God in the Quad: A Knox Limerick
Tree+in+the+Quad.jpg
What’s interesting about the philosopher and bishop George Berkeley is his ontological proof for the existence of God. According to the bishop things have being only insofar as they’re perceived- that tree, this child, that can of corn … all these literally owe their existence to being perceived by one of my five senses. That screen, those letters, and presumably that cup of coffee your holding would have absolutely no existence were it not for your perceiving them this very second.
 
In fact, according to Berkeley, we can hardly validate the existence of anything without immediate reference to one or more of the senses.

Think about it: Can you prove your neighbor across the way exists at this very moment without the use of one of these senses? Memory doesn’t count- these are images of your neighbor in the past. A quick phone call doesn’t work- your using a sense: hearing. For all accounts and purposes, your neighbor simply doesn’t exist .

What a strange world Berkeley would have us in: things entering and exiting our perceptions (that is to say, entering and exiting existence itself, having being one moment and non-being the next). How can this be? Berkeley has a solution.

If things owe their existence to being perceived, and cannot logically pop in and out of existence based on our perceiving them one moment and not the next, then how do we account for their existence apart from our perception of them? Berkeley’s answer is that there’s an Infinite Perceiver, namely God.

Things exist independently from their being perceived by one another because God perceives them all from an infinite perspective.

Therefore, and perhaps to your grief, your neighbor does exist; when you walk out of the room you can be assured that that coffee cup you set down will still be there when you return, since a Higher Perception keeps it from plunging into non-being.

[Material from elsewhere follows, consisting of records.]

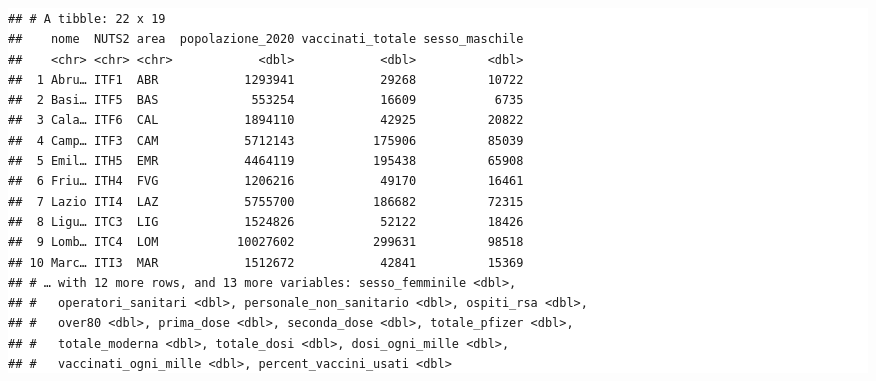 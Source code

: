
 ```r
```

```
## # A tibble: 22 x 19
##    nome  NUTS2 area  popolazione_2020 vaccinati_totale sesso_maschile
##    <chr> <chr> <chr>            <dbl>            <dbl>          <dbl>
##  1 Abru… ITF1  ABR            1293941            29268          10722
##  2 Basi… ITF5  BAS             553254            16609           6735
##  3 Cala… ITF6  CAL            1894110            42925          20822
##  4 Camp… ITF3  CAM            5712143           175906          85039
##  5 Emil… ITH5  EMR            4464119           195438          65908
##  6 Friu… ITH4  FVG            1206216            49170          16461
##  7 Lazio ITI4  LAZ            5755700           186682          72315
##  8 Ligu… ITC3  LIG            1524826            52122          18426
##  9 Lomb… ITC4  LOM           10027602           299631          98518
## 10 Marc… ITI3  MAR            1512672            42841          15369
## # … with 12 more rows, and 13 more variables: sesso_femminile <dbl>,
## #   operatori_sanitari <dbl>, personale_non_sanitario <dbl>, ospiti_rsa <dbl>,
## #   over80 <dbl>, prima_dose <dbl>, seconda_dose <dbl>, totale_pfizer <dbl>,
## #   totale_moderna <dbl>, totale_dosi <dbl>, dosi_ogni_mille <dbl>,
## #   vaccinati_ogni_mille <dbl>, percent_vaccini_usati <dbl>
```
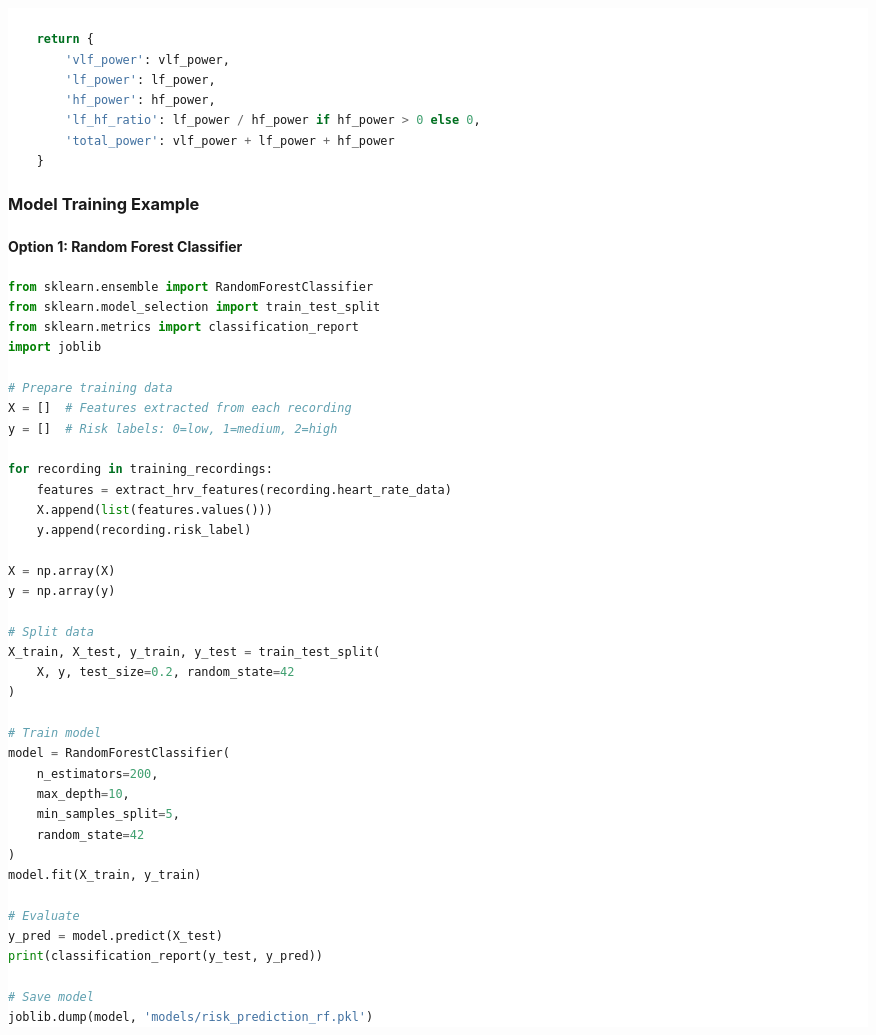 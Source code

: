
 ```python

    return {
        'vlf_power': vlf_power,
        'lf_power': lf_power,
        'hf_power': hf_power,
        'lf_hf_ratio': lf_power / hf_power if hf_power > 0 else 0,
        'total_power': vlf_power + lf_power + hf_power
    }
```

### Model Training Example

#### Option 1: Random Forest Classifier

```python
from sklearn.ensemble import RandomForestClassifier
from sklearn.model_selection import train_test_split
from sklearn.metrics import classification_report
import joblib

# Prepare training data
X = []  # Features extracted from each recording
y = []  # Risk labels: 0=low, 1=medium, 2=high

for recording in training_recordings:
    features = extract_hrv_features(recording.heart_rate_data)
    X.append(list(features.values()))
    y.append(recording.risk_label)

X = np.array(X)
y = np.array(y)

# Split data
X_train, X_test, y_train, y_test = train_test_split(
    X, y, test_size=0.2, random_state=42
)

# Train model
model = RandomForestClassifier(
    n_estimators=200,
    max_depth=10,
    min_samples_split=5,
    random_state=42
)
model.fit(X_train, y_train)

# Evaluate
y_pred = model.predict(X_test)
print(classification_report(y_test, y_pred))

# Save model
joblib.dump(model, 'models/risk_prediction_rf.pkl')
```
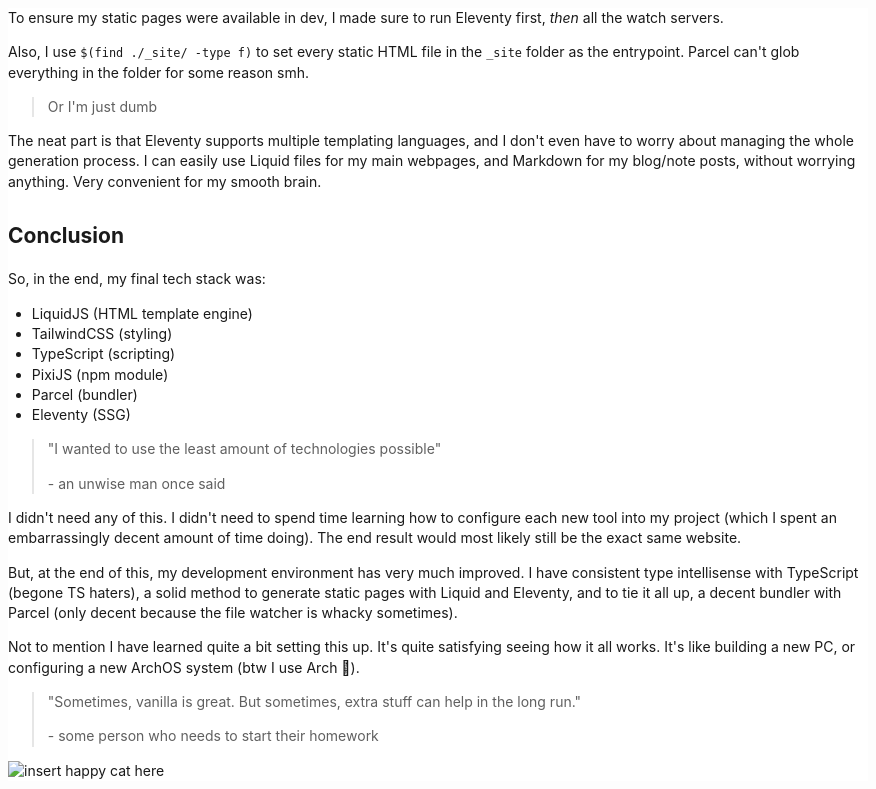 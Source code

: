 To ensure my static pages were available in dev, I made sure to run Eleventy first, _then_ all the watch servers.

Also, I use `$(find ./_site/ -type f)` to set every static HTML file in the `_site` folder as the entrypoint. Parcel can't glob everything in the folder for some reason smh.

> Or I'm just dumb

The neat part is that Eleventy supports multiple templating languages, and I don't even have to worry about managing the whole generation process. I can easily use Liquid files for my main webpages, and Markdown for my blog/note posts, without worrying anything. Very convenient for my smooth brain.

## Conclusion

So, in the end, my final tech stack was:

- LiquidJS (HTML template engine)
- TailwindCSS (styling)
- TypeScript (scripting)
- PixiJS (npm module)
- Parcel (bundler)
- Eleventy (SSG)

> "I wanted to use the least amount of technologies possible"
>
> \- an unwise man once said

I didn't need any of this. I didn't need to spend time learning how to configure each new tool into my project (which I spent an embarrassingly decent amount of time doing). The end result would most likely still be the exact same website.

But, at the end of this, my development environment has very much improved. I have consistent type intellisense with TypeScript (begone TS haters), a solid method to generate static pages with Liquid and Eleventy, and to tie it all up, a decent bundler with Parcel (only decent because the file watcher is whacky sometimes).

Not to mention I have learned quite a bit setting this up. It's quite satisfying seeing how it all works. It's like building a new PC, or configuring a new ArchOS system (btw I use Arch 🤪).

> "Sometimes, vanilla is great. But sometimes, extra stuff can help in the long run."
>
> \- some person who needs to start their homework

![*insert happy cat here*](https://media.tenor.com/CC1VPnwBVMMAAAAi/gianbortion-cat.gif)
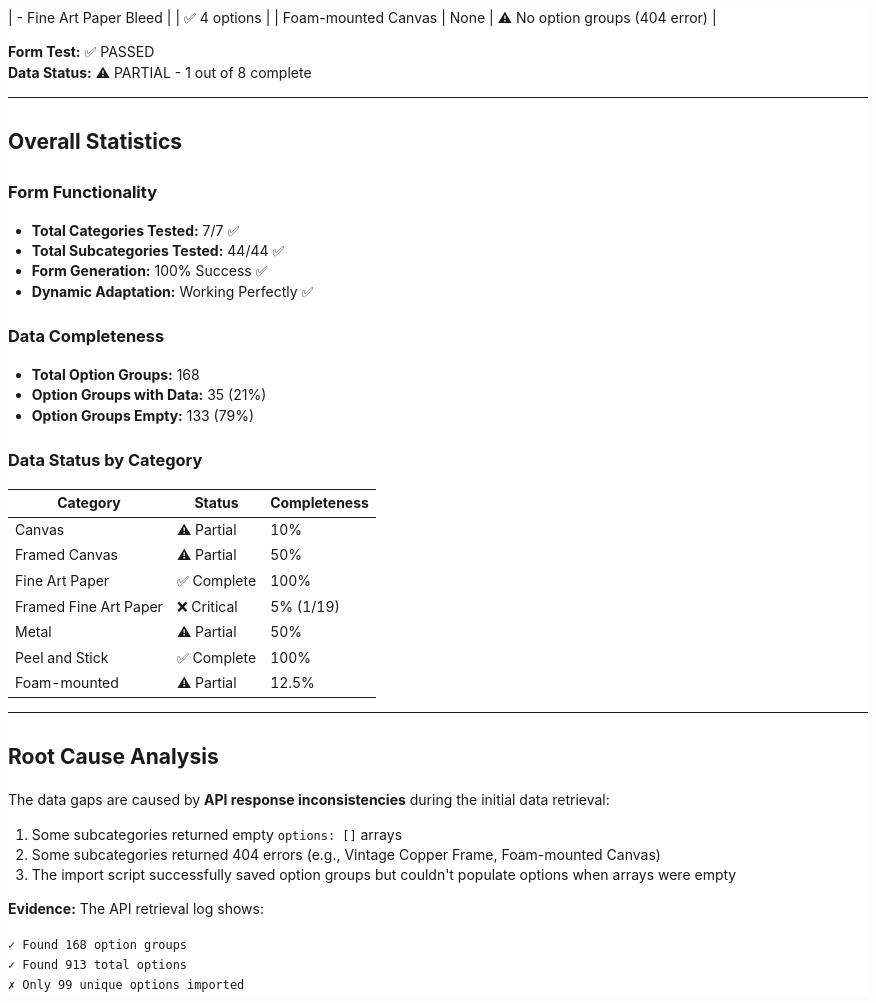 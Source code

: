 | - Fine Art Paper Bleed | | ✅ 4 options |
| Foam-mounted Canvas | None | ⚠️ No option groups (404 error) |

**Form Test:** ✅ PASSED  
**Data Status:** ⚠️ PARTIAL - 1 out of 8 complete

---

## Overall Statistics

### Form Functionality
- **Total Categories Tested:** 7/7 ✅
- **Total Subcategories Tested:** 44/44 ✅
- **Form Generation:** 100% Success ✅
- **Dynamic Adaptation:** Working Perfectly ✅

### Data Completeness
- **Total Option Groups:** 168
- **Option Groups with Data:** 35 (21%)
- **Option Groups Empty:** 133 (79%)

### Data Status by Category
| Category | Status | Completeness |
|----------|--------|--------------|
| Canvas | ⚠️ Partial | 10% |
| Framed Canvas | ⚠️ Partial | 50% |
| Fine Art Paper | ✅ Complete | 100% |
| Framed Fine Art Paper | ❌ Critical | 5% (1/19) |
| Metal | ⚠️ Partial | 50% |
| Peel and Stick | ✅ Complete | 100% |
| Foam-mounted | ⚠️ Partial | 12.5% |

---

## Root Cause Analysis

The data gaps are caused by **API response inconsistencies** during the initial data retrieval:

1. Some subcategories returned empty `options: []` arrays
2. Some subcategories returned 404 errors (e.g., Vintage Copper Frame, Foam-mounted Canvas)
3. The import script successfully saved option groups but couldn't populate options when arrays were empty

**Evidence:** The API retrieval log shows:
```
✓ Found 168 option groups
✓ Found 913 total options
✗ Only 99 unique options imported
```
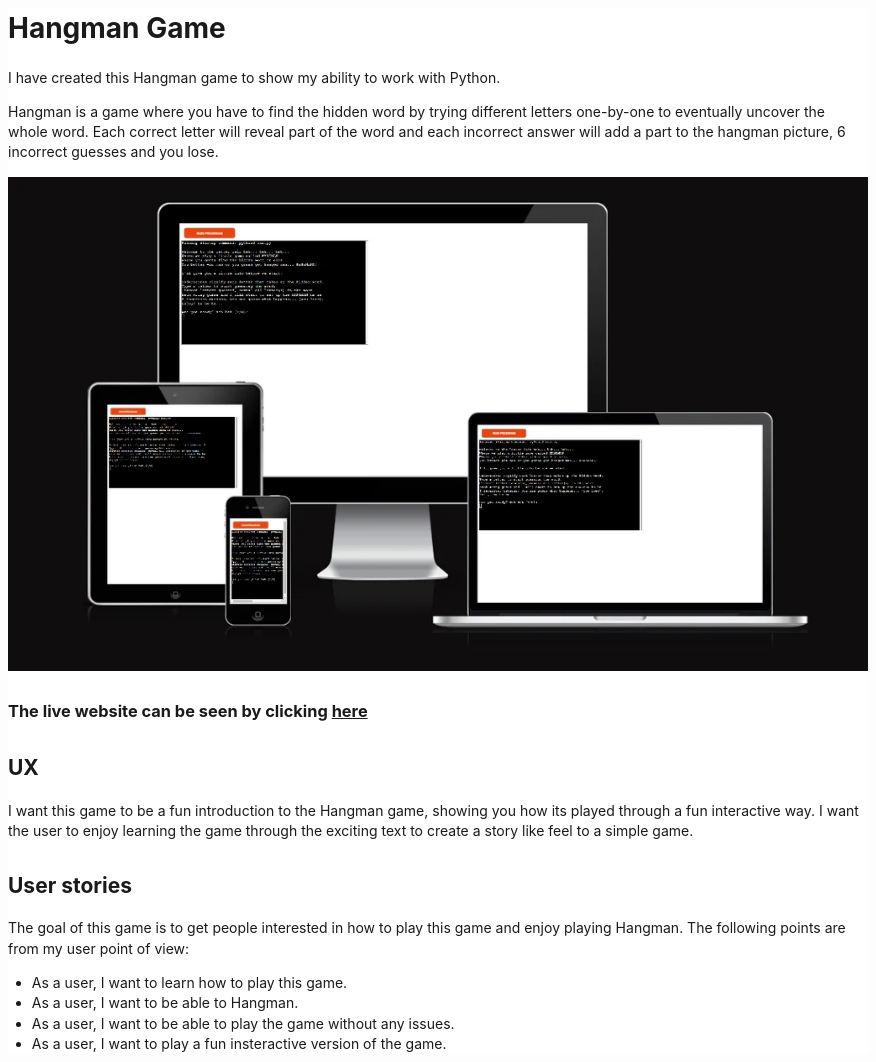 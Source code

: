 # Hangman Game

I have created this Hangman game to show my ability to work with Python.

Hangman is a game where you have to find the hidden word by trying different letters one-by-one to eventually uncover the whole word. Each correct letter will reveal part of the word and each incorrect answer will add a part to the hangman picture, 6 incorrect guesses and you lose.

![Preview for the website on different screen sizes](assets/readme-assets/project-3-display.webp)

### The live website can be seen by clicking [here](https://project-3-hang-man-8c9de00b3c14.herokuapp.com/)

## UX

I want this game to be a fun introduction to the Hangman game, showing you how its played through a fun interactive way. I want the user to enjoy learning the game through the exciting text to create a story like feel to a simple game.

## User stories

The goal of this game is to get people interested in how to play this game and enjoy playing Hangman. The following points are from my user point of view:

* As a user, I want to learn how to play this game.
* As a user, I want to be able to Hangman.
* As a user, I want to be able to play the game without any issues.
* As a user, I want to play a fun insteractive version of the game.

This is the approach taken by Berkeley to show how God might exist within the parameters of a logical system of 'empirical' philosophy. He means to impart to us the possibility of an ontological proof based ever so strickly on our perceptions as sentient beings (hence his partial classification as an empirical philosopher, as strange as that may be).

With that said, this blog site is not dedicated to philosophy- it dedicates itself to poetry. Berkeley’s principle of perception, existence and God are presented here because his ideas are expressed beautifully (and philosophically) in a limerick written by Monsignor Ronald Knox : God in the Quad.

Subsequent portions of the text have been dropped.